Cora lives in rural New Hampshire. She has always lived there, and she is growing vaguely restless. Watching the lives of others on TV has fed her uneasy wants….
What Cora wants for Cora is what Greta Garbo always said she wanted, it's "luscious freedom / it's not to be needed. To be just alone…."
But the luscious freedom to be alone is not for Cora. When her husband, Fry, takes a night's shore leave from marriage. Cora tries to escape. She moves out. She wrecks her car. She takes the children on the bus to Boston. Then, her anger vented, she returns home. To her worried, welcoming Fry, who "sat still / and worried / swayed in the tidal pull / that brought me home / and still could drown us all."
That tidal pull is what this stream-of-consciousness poem/novel is all about. The tidal pull of the seasons, the sexes, the social norms. Poet Rosellen Brown here pays homage to the ambiguous ties of home and family. Caught in the annual round of gardening, preserving, caring for her husband and children, Cora Fry longs to break loose, envies the muskrat who gnaws himself free from the trap, but cannot emulate him.

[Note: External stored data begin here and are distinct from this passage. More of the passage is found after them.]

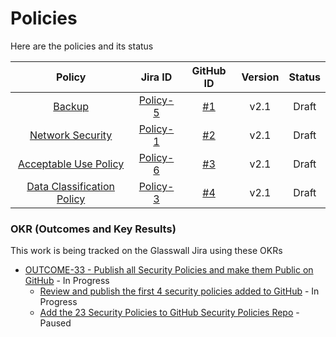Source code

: # Policies

Here are the policies and its status

|                                                                   Policy                                                                  |                           Jira ID                           |                                GitHub ID                                | Version | Status |
|:-----------------------------------------------------------------------------------------------------------------------------------------:|:-----------------------------------------------------------:|:-----------------------------------------------------------------------:|:-------:|:------:|
|                   [Backup](https://github.com/filetrust/Glasswall-Security-Policies/blob/master/policies/backup.md)                   | [Policy-5](https://glasswall.atlassian.net/browse/POLICY-5) | [#1](https://github.com/filetrust/Glasswall-Security-Policies/issues/1) |   v2.1  |  Draft |
|           [Network Security](https://github.com/filetrust/Glasswall-Security-Policies/blob/master/policies/network-security.md)           | [Policy-1](https://glasswall.atlassian.net/browse/POLICY-1) | [#2](https://github.com/filetrust/Glasswall-Security-Policies/issues/2) |   v2.1  |  Draft |
|      [Acceptable Use Policy](https://github.com/filetrust/Glasswall-Security-Policies/blob/master/policies/acceptable-use-policy.md)      | [Policy-6](https://glasswall.atlassian.net/browse/POLICY-6) | [#3](https://github.com/filetrust/Glasswall-Security-Policies/issues/3) |   v2.1  |  Draft |
| [Data Classification Policy](https://github.com/filetrust/Glasswall-Security-Policies/blob/master/policies/data-classification-policy.md) | [Policy-3](https://glasswall.atlassian.net/browse/POLICY-3) | [#4](https://github.com/filetrust/Glasswall-Security-Policies/issues/4) |   v2.1  | Draft  |


### OKR (Outcomes and Key Results)

This work is being tracked on the Glasswall Jira using these OKRs

- [OUTCOME-33 - Publish all Security Policies and make them Public on GitHub](https://glasswall.atlassian.net/browse/OUTCOME-33) - In Progress
  -  [Review and publish the first 4 security policies added to GitHub](https://glasswall.atlassian.net/browse/KEYRESULT-36) - In Progress
  -  [Add the 23 Security Policies to GitHub Security Policies Repo](https://glasswall.atlassian.net/browse/KEYRESULT-15) - Paused
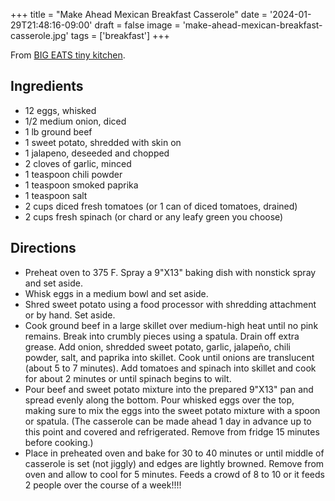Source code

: +++
title = "Make Ahead Mexican Breakfast Casserole"
date = '2024-01-29T21:48:16-09:00'
draft = false
image = 'make-ahead-mexican-breakfast-casserole.jpg'
tags = ['breakfast']
+++

From [BIG EATS tiny kitchen](https://bigeatstinykitchen.com/2012/08/04/make-ahead-mexican-breakfast-casserole-gluten-free-grain-free-and-dairy-free/).

## Ingredients
* 12 eggs, whisked
* 1/2 medium onion, diced
* 1 lb ground beef
* 1 sweet potato, shredded with skin on
* 1 jalapeno, deseeded and chopped
* 2 cloves of garlic, minced
* 1 teaspoon chili powder
* 1 teaspoon smoked paprika
* 1 teaspoon salt
* 2 cups diced fresh tomatoes (or 1 can of diced tomatoes, drained)
* 2 cups fresh spinach (or chard or any leafy green you choose)

## Directions
* Preheat oven to 375 F. Spray a 9"X13" baking dish with nonstick spray and set aside.
* Whisk eggs in a medium bowl and set aside.
* Shred sweet potato using a food processor with shredding attachment or by hand. Set aside.
* Cook ground beef in a large skillet over medium-high heat until no pink remains. Break into crumbly pieces using a spatula. Drain off extra grease. Add onion, shredded sweet potato, garlic, jalapeño, chili powder, salt, and paprika into skillet. Cook until onions are translucent (about 5 to 7 minutes).  Add tomatoes and spinach into skillet and cook for about 2 minutes or until spinach begins to wilt.
* Pour beef and sweet potato mixture into the prepared 9"X13" pan and spread evenly along the bottom. Pour whisked eggs over the top, making sure to mix the eggs into the sweet potato mixture with a spoon or spatula. (The casserole can be made ahead 1 day in advance up to this point and covered and refrigerated. Remove from fridge 15 minutes before cooking.)
* Place in preheated oven and bake for 30 to 40 minutes or until middle of casserole is set (not jiggly) and edges are lightly browned. Remove from oven and allow to cool for 5 minutes. Feeds a crowd of 8 to 10 or it feeds 2 people over the course of a week!!!!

Cora, Ms. Brown seems to be saying, is New England to the core. Honest, frank, unromantic, tradition-bound, good. No Anna Karenina she, to spoil her life in pursuit of passion. No Emma Bovary, no Hedda Gabler, no histrionics, only quiet desperation. Even desperation sounds too dramatic. Quiet acceptance.
She's sound as an apple, Cora is, and in consequence, her inner monologue is often prosaic. One can't wax very poetic over putting away the children's rubber boots. Still, Cora has her moments, and it is Rosellen Brown's creative intuition to let us see that deep down inside, like all apples, Cora hides a star.
Victor Howes, "'Cora Fry' Tests 'the Tidal Pull'," in Christian Science Monitor, March 9, 1977, p. 23.